Однако мамлахтиют, понимаемый на самом базовом уровне как преданность стране, добился необычайного успеха. После флирта элиты с постсионизмом в 1990-х и 2000-х годах, сегодня и элита, и простые израильтяне заинтересованы в будущем еврейского государства, даже если они расходятся, иногда радикально, в том, что должно означать еврейское государство. В моменты кризиса политические деятели и нация в целом смогли поставить дело государства выше партийных различий или личных политических удач. 6 октября противники и сторонники судебной реформы вели едкую словесную войну за шаббатними столами и на улицах. 8 октября они были готовы сражаться вместе в Газе как братья по оружию.

На самом деле, национальная служба остается активной: подтверждение тому - массовое возвращение резервистов из-за рубежа сразу после октября. Друзы и арабы-израильтяне вносят свой вклад как на фронте, так и в тылу; недавний опрос, показавший, что 70 % арабов-израильтян идентифицируют себя с еврейским государством, - весомый повод поверить в еврейские и либеральные устремления основателей Израиля.

(В первые дни войны газеты были полны радостных историй о молодых ультраортодоксах, призывающихся в армию. Похоже, что эта тенденция сошла на нет, и призыв ультраортодоксов в армию может вновь стать радиоактивной политической проблемой, когда прекратятся боевые действия.)

Национальный лозунг войны "Вместе мы победим" говорит о фактическом национальном консенсусе в пользу победы, хотя общественные дебаты о том, что может означать победа, были минимальными. Общенациональная мобилизация и солидарность, проявленные после 10/7, должны развеять любые представления о том, что Израиль слаб, потому что он политически разделен, мягкотел или отвлечен.

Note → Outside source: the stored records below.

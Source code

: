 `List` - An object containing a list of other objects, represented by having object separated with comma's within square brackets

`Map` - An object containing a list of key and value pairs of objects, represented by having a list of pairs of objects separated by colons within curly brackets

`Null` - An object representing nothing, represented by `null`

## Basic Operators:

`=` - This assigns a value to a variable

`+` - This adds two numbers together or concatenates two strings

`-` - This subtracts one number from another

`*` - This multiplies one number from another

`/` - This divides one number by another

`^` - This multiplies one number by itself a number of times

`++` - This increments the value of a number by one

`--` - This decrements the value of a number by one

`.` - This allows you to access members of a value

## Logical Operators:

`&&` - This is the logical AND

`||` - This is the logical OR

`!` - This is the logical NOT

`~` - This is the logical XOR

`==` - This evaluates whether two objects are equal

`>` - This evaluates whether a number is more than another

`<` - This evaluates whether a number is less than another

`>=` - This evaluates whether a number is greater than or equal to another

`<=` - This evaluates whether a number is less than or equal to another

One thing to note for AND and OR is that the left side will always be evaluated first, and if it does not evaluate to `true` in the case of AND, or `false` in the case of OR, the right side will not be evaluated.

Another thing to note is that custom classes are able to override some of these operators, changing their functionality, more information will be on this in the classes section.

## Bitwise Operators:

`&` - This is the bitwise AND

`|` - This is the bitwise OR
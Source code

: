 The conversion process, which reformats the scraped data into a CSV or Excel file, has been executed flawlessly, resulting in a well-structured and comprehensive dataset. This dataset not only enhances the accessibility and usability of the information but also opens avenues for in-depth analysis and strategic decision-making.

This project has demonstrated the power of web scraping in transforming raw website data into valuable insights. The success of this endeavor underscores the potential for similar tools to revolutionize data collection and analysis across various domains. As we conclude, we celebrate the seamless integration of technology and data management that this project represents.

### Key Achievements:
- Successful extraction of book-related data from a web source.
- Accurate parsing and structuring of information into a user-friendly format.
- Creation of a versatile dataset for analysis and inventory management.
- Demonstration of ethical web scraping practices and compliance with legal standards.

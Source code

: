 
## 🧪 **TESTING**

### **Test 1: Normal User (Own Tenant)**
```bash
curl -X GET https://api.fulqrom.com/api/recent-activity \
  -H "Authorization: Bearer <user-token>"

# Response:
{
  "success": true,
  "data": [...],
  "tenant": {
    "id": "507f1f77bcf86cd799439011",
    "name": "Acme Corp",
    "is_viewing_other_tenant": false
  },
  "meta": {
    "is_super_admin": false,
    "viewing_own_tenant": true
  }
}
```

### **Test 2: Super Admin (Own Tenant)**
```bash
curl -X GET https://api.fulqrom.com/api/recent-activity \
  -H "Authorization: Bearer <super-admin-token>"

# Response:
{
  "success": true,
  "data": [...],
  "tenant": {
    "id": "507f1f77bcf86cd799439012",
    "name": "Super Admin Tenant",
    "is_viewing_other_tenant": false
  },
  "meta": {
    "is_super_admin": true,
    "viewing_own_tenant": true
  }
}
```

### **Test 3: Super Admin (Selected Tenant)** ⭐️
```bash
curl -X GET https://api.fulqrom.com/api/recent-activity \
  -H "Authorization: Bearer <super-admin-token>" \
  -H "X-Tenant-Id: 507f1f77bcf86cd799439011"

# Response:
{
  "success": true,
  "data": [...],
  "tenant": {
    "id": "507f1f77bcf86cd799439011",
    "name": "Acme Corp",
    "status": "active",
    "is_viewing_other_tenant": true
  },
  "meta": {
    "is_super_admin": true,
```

Тем не менее, другие аспекты мамлахтиюта в последнее время либо угасли, либо просто не прижились. Бен-Гурион надеялся, что израильтяне будут развивать "уважение к закону и институтам". В лучшем случае это удалось с переменным успехом. Израильское государство часто бывало сильным. Оно знало своих изобретательных и эффективных бюрократов. Однако правительство, бюрократия и суды часто воспринимались как тупые, не представительные и идеологически предвзятые. Правительство и парламент часто бывали слабыми, а качество политического класса снижалось на протяжении десятилетий, так что сейчас слабость нынешнего руководства Израиля широко признается.

Все это было достаточно плохо в мирное время. Во время войны многие израильтяне с некоторым основанием заявляли, что чувствуют себя брошенными правительством, которое по-прежнему руководствуется узкими личными амбициями и сводит счеты с партиями. Даже давние поклонники были разочарованы нежеланием Биньямина Нетаньяху взять на себя ответственность за то, что произошло при нем.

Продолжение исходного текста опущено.